К счастью, следующий день был выходной, идти в школу не надо. Отец оставил свои занятия, и мы отправились в зоопарк – он был рядом. Помню, я сравнивал каждого очередного зверя с нашим завучем – очень уж на него обозлился! Ведь это он подтолкнул к тому, чтобы остричься. Конечно, досада была детской, мальчишеской. Потом все перегорело и улеглось. Вечером отец посоветовал: «Если ребята будут донимать, скажи им, что не сошлись характерами и ты отказался от предложения. Позже, когда учебный год закончится, расскажешь, как все случилось. Будет честно и благородно».

Так я и поступил. Действительно, вопросов почти не было.
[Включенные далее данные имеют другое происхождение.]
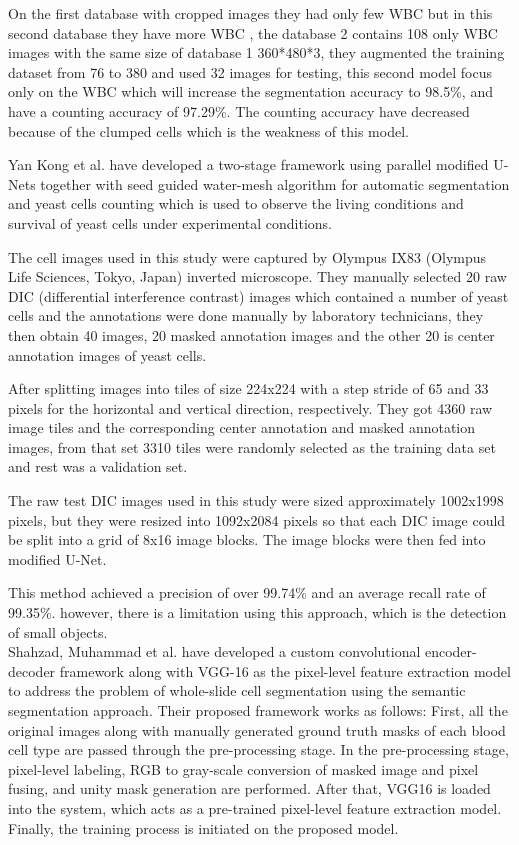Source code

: \documentclass[conference]{IEEEtran}
\begin{document}
On the first database with cropped images they had only few WBC but in this second database they have more WBC , the database 2 contains 108 only WBC images with the same size of database 1 360*480*3, they augmented the training dataset from 76 to 380 and used 32 images for testing, this second model focus only on the WBC which will increase the segmentation accuracy to 98.5\%, and have a counting accuracy of 97.29\%. The counting accuracy have decreased because of the clumped cells which is the weakness of this model.

Yan Kong et al.\cite{Kong:20} have developed a two-stage framework using parallel modified U-Nets together with seed guided water-mesh algorithm for automatic segmentation and yeast cells counting which is used to observe the living conditions and survival of yeast cells under experimental conditions.\

The cell images used in this study were captured by Olympus IX83 (Olympus Life Sciences, Tokyo, Japan) inverted microscope. They manually selected 20 raw DIC (differential interference contrast) images which contained a number of yeast cells and the annotations were done manually by laboratory technicians, they then obtain 40 images, 20 masked annotation images and the other 20 is center annotation images of yeast cells.\

After splitting images into tiles of size 224x224 with a step stride of 65 and 33 pixels for the horizontal and vertical direction, respectively. They got 4360 raw image tiles and the corresponding center annotation and masked annotation images, from that set 3310 tiles were randomly selected as the training data set and rest was a validation set.

The raw test DIC images used in this study were sized approximately 1002x1998 pixels, but they were resized into 1092x2084 pixels so that each DIC image could be split into a grid of 8x16 image blocks. The image blocks were then fed into modified U-Net.

This method achieved a precision of over 99.74\% and an average recall rate of 99.35\%. however, there is a limitation using this approach, which is the detection of small objects.\\

Shahzad, Muhammad et al. \cite{shahzad2020robust} have developed a custom convolutional encoder-decoder framework along with VGG-16 as the pixel-level feature extraction model to address the problem of whole-slide cell segmentation using the semantic segmentation approach. Their proposed framework works as follows: First, all the original images along with manually generated ground truth masks of each blood cell type are passed through the pre-processing stage. In the pre-processing stage, pixel-level labeling, RGB to gray-scale conversion of masked image and pixel fusing, and unity mask generation are performed. After that, VGG16 is loaded into the system, which acts as a pre-trained pixel-level feature extraction model. Finally, the training process is initiated on the proposed model.
\end{document}
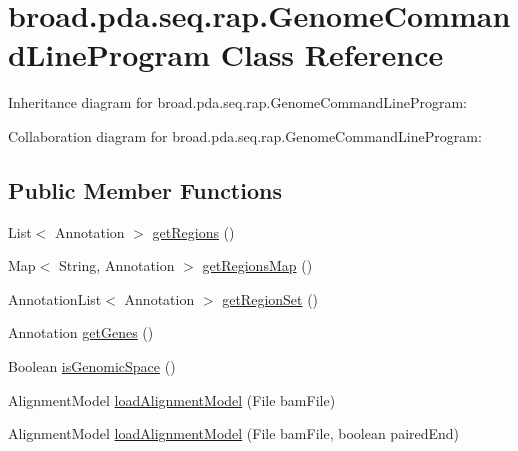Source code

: \hypertarget{classbroad_1_1pda_1_1seq_1_1rap_1_1_genome_command_line_program}{\section{broad.\+pda.\+seq.\+rap.\+Genome\+Command\+Line\+Program Class Reference}
\label{classbroad_1_1pda_1_1seq_1_1rap_1_1_genome_command_line_program}
}


Inheritance diagram for broad.\+pda.\+seq.\+rap.\+Genome\+Command\+Line\+Program\+:


Collaboration diagram for broad.\+pda.\+seq.\+rap.\+Genome\+Command\+Line\+Program\+:
\subsection*{Public Member Functions}
\begin{DoxyCompactItemize}
\item 
List$<$ Annotation $>$ \hyperlink{classbroad_1_1pda_1_1seq_1_1rap_1_1_genome_command_line_program_af3dfa4b958b37f13cfccbe10e0ff7310}{get\+Regions} ()
\item 
Map$<$ String, Annotation $>$ \hyperlink{classbroad_1_1pda_1_1seq_1_1rap_1_1_genome_command_line_program_a2a2ff42e2b1724397090595d17a073d2}{get\+Regions\+Map} ()
\item 
Annotation\+List$<$ Annotation $>$ \hyperlink{classbroad_1_1pda_1_1seq_1_1rap_1_1_genome_command_line_program_a5114bc9a602f32c1c0e918e90b1f6f00}{get\+Region\+Set} ()
\item 
Annotation \hyperlink{classbroad_1_1pda_1_1seq_1_1rap_1_1_genome_command_line_program_ab1d7c1f083bc030ded1d014283d73201}{get\+Genes} ()
\item 
Boolean \hyperlink{classbroad_1_1pda_1_1seq_1_1rap_1_1_genome_command_line_program_a219dff1983f3e6c2b4c002c740074f9c}{is\+Genomic\+Space} ()
\item 
Alignment\+Model \hyperlink{classbroad_1_1pda_1_1seq_1_1rap_1_1_genome_command_line_program_ae60acc8e544e4f0edd1f4e8b46161c75}{load\+Alignment\+Model} (File bam\+File)
\item 
Alignment\+Model \hyperlink{classbroad_1_1pda_1_1seq_1_1rap_1_1_genome_command_line_program_a9c482c1e6dd0beaa23c15d08384815df}{load\+Alignment\+Model} (File bam\+File, boolean paired\+End)
\end{DoxyCompactItemize}

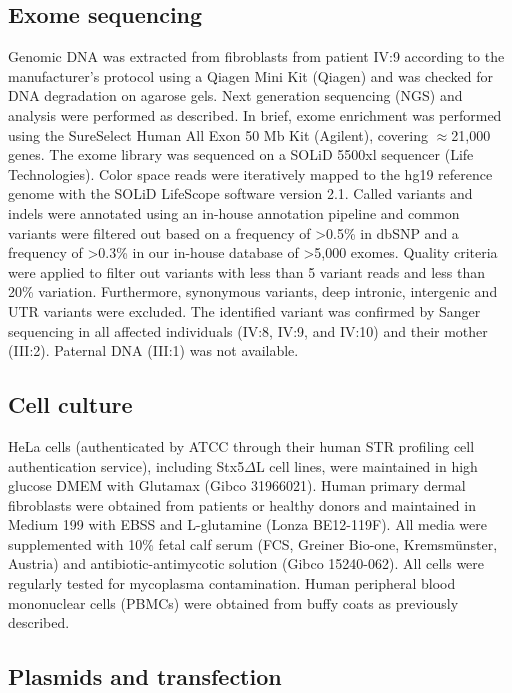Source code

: \subsection{Exome sequencing}

Genomic DNA was extracted from fibroblasts from patient IV:9 according to the manufacturer’s protocol using a Qiagen Mini Kit (Qiagen) and was checked for DNA degradation on agarose gels. Next generation sequencing (NGS) and analysis were performed as described\cite{jansen_tmem199_2016}. In brief, exome enrichment was performed using the SureSelect Human All Exon 50 Mb Kit (Agilent), covering $\approx$21,000 genes. The exome library was sequenced on a SOLiD 5500xl sequencer (Life Technologies). Color space reads were iteratively mapped to the hg19 reference genome with the SOLiD LifeScope software version 2.1. Called variants and indels were annotated using an in-house annotation pipeline\cite{vissers_novo_2010,nikopoulos_next-generation_2010} and common variants were filtered out based on a frequency of >0.5\% in dbSNP and a frequency of >0.3\% in our in-house database of >5,000 exomes. Quality criteria were applied to filter out variants with less than 5 variant reads and less than 20\% variation. Furthermore, synonymous variants, deep intronic, intergenic and UTR variants were excluded. The identified variant was confirmed by Sanger sequencing in all affected individuals (IV:8, IV:9, and IV:10) and their mother (III:2). Paternal DNA (III:1) was not available.

\subsection{Cell culture}

HeLa cells (authenticated by ATCC through their human STR profiling cell authentication service), including Stx5$\Delta$L cell lines, were maintained in high glucose DMEM with Glutamax (Gibco 31966021). Human primary dermal fibroblasts were obtained from patients or healthy donors and maintained in Medium 199 with EBSS and L-glutamine (Lonza BE12-119F). All media were supplemented with 10\% fetal calf serum (FCS, Greiner Bio-one, Kremsmünster, Austria) and antibiotic-antimycotic solution (Gibco 15240-062). All cells were regularly tested for mycoplasma contamination. Human peripheral blood mononuclear cells (PBMCs) were obtained from buffy coats as previously described\cite{jolanda_phenotypical_2005}.

\subsection{Plasmids and transfection}

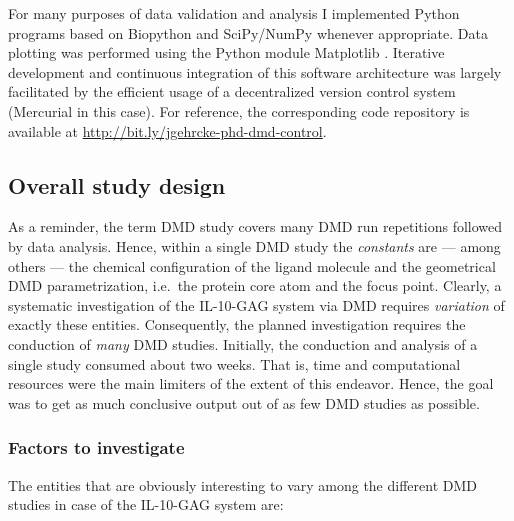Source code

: For many purposes of data validation and analysis I implemented Python
programs based on Biopython \cite{biopython_web} and SciPy/NumPy
\cite{scipy_numpy} whenever appropriate. Data plotting was performed using
the Python module Matplotlib \cite{matplotlib_web}. Iterative development and
continuous integration of this software architecture was largely facilitated by
the efficient usage of a decentralized version control system (Mercurial
\cite{mercurial_web} in this case). For reference, the corresponding code
repository is available at \url{http://bit.ly/jgehrcke-phd-dmd-control}.


\subsection{Overall study design}
\label{dmdil10:overallmethod}

As a reminder, the term DMD study covers many DMD run repetitions followed by
data analysis. Hence, within a single DMD study the \textit{constants} are ---
among others --- the chemical configuration of the ligand molecule and the
geometrical DMD parametrization, i.e.\ the protein core atom and the focus
point. Clearly, a systematic investigation of the IL-10-GAG system via DMD
requires \textit{variation} of exactly these entities. Consequently, the planned
investigation requires the conduction of \textit{many} DMD studies. Initially,
the conduction and analysis of a single study consumed about two weeks. That is,
time and computational resources were the main limiters of the extent of this
endeavor. Hence, the goal was to get as much conclusive output out of as few DMD
studies as possible.

\subsubsection{Factors to investigate}

The entities that are obviously interesting to vary among the different DMD
studies in case of the IL-10-GAG system are:

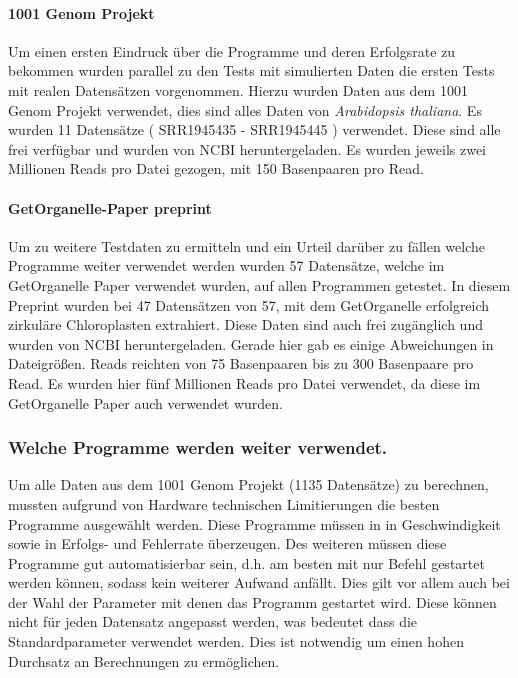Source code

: \documentclass{scrartcl}
\begin{document}
\paragraph{1001 Genom Projekt}
\label{sec-3-1-1-2}
Um einen ersten Eindruck über die Programme und deren Erfolgsrate zu bekommen wurden parallel zu den Tests mit simulierten Daten die ersten Tests mit realen Datensätzen vorgenommen. 
Hierzu wurden Daten aus dem 1001 Genom Projekt\footnotemark[44]{} verwendet, dies sind alles Daten von \emph{Arabidopsis thaliana}. Es wurden 11 Datensätze ( SRR1945435 - SRR1945445 ) verwendet. Diese sind alle
frei verfügbar und wurden von NCBI\footnotemark[36]{} heruntergeladen. Es wurden jeweils zwei Millionen Reads pro Datei gezogen, mit 150 Basenpaaren pro Read. 

\paragraph{GetOrganelle-Paper preprint}
\label{sec-3-1-1-3}
Um zu weitere Testdaten zu ermitteln und ein Urteil darüber zu fällen welche Programme weiter verwendet werden
wurden 57 Datensätze, welche im GetOrganelle Paper \footnotemark[30]{} verwendet wurden,
auf allen Programmen getestet. In diesem Preprint wurden bei 47 Datensätzen von 57, mit
dem GetOrganelle erfolgreich zirkuläre Chloroplasten extrahiert. Diese Daten sind auch frei zugänglich und wurden
von NCBI heruntergeladen. Gerade hier gab es einige Abweichungen in Dateigrößen. Reads reichten von 75 Basenpaaren 
bis zu 300 Basenpaare pro Read. Es wurden hier fünf Millionen Reads pro Datei verwendet, da diese im GetOrganelle Paper
auch verwendet wurden.

\subsubsection{Welche Programme werden weiter verwendet.}
\label{sec-3-1-2}
Um alle Daten aus dem 1001 Genom Projekt (1135 Datensätze) zu berechnen, mussten aufgrund 
von Hardware technischen Limitierungen die besten Programme ausgewählt werden. Diese Programme müssen in
in Geschwindigkeit sowie in Erfolgs- und Fehlerrate überzeugen. Des weiteren müssen diese Programme gut automatisierbar sein, 
d.h. am besten mit nur Befehl gestartet werden können, sodass kein weiterer Aufwand anfällt. Dies gilt
vor allem auch bei der Wahl der Parameter mit denen das Programm gestartet wird. Diese können nicht 
für jeden Datensatz angepasst werden, was bedeutet dass die Standardparameter verwendet werden.
Dies ist notwendig um einen hohen Durchsatz an Berechnungen zu ermöglichen.
\end{document}
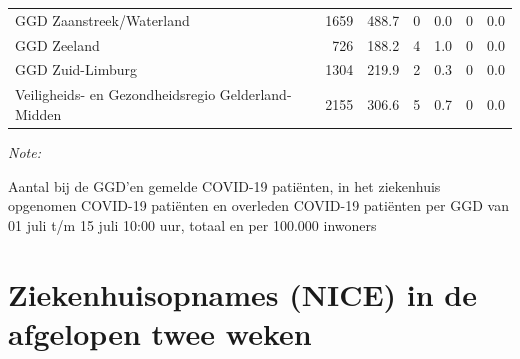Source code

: \documentclass[
  english,
  man,floatsintext]{apa6}
\begin{document}
\begin{table}
\begin{threeparttable}
\begin{tabular}{lrrrrrr}
GGD Zaanstreek/Waterland & 1659 & 488.7 & 0 & 0.0 & 0 & 0.0\\
GGD Zeeland & 726 & 188.2 & 4 & 1.0 & 0 & 0.0\\
GGD Zuid-Limburg & 1304 & 219.9 & 2 & 0.3 & 0 & 0.0\\
Veiligheids- en Gezondheidsregio Gelderland-Midden & 2155 & 306.6 & 5 & 0.7 & 0 & 0.0\\
\bottomrule
\end{tabular}
\begin{tablenotes}
\item \textit{Note: } 
\item Aantal bij de GGD’en gemelde COVID-19 patiënten, in het ziekenhuis opgenomen COVID-19 patiënten en overleden COVID-19 patiënten per GGD van 01 juli t/m 15 juli 10:00 uur, totaal en per 100.000 inwoners
\end{tablenotes}
\end{threeparttable}
\endgroup{}
\end{table}

\newpage

\hypertarget{ziekenhuisopnames-nice-in-de-afgelopen-twee-weken}{%
\section{Ziekenhuisopnames (NICE) in de afgelopen twee weken}\label{ziekenhuisopnames-nice-in-de-afgelopen-twee-weken}}
\end{document}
Но в душе моей, не скрою, осталась горечь. Позже я видел этот фильм – «Гаврош». Не помню фамилии мальчика, игравшего роль Гавроша, но исполнил он ее прекрасно. Не знаю, смог ли бы я так?

В общем, артиста из меня не вышло. А кино я очень люблю. И не только кино – искусство вообще. Знаком со многими деятелями театра и кино и очень уважаю многих из мастеров сцены и экрана. Общаясь с ними в жизни, не раз замечал, что иные из них любят больше всего себя в искусстве, а не искусство в себе. Характер, природа артиста такова. Он желает и требует к себе максимального внимания, что, впрочем, естественно. Это эгоизм в хорошем смысле, и он не страшен. Страшно другое: когда артист (или любой иной представитель интеллигенции) совершенно не дорожит идеалами; когда в каждом кармане у него по двадцать принципов на все случаи жизни – вынимает, какой выгоден сегодня… Обидно, стыдно за таких.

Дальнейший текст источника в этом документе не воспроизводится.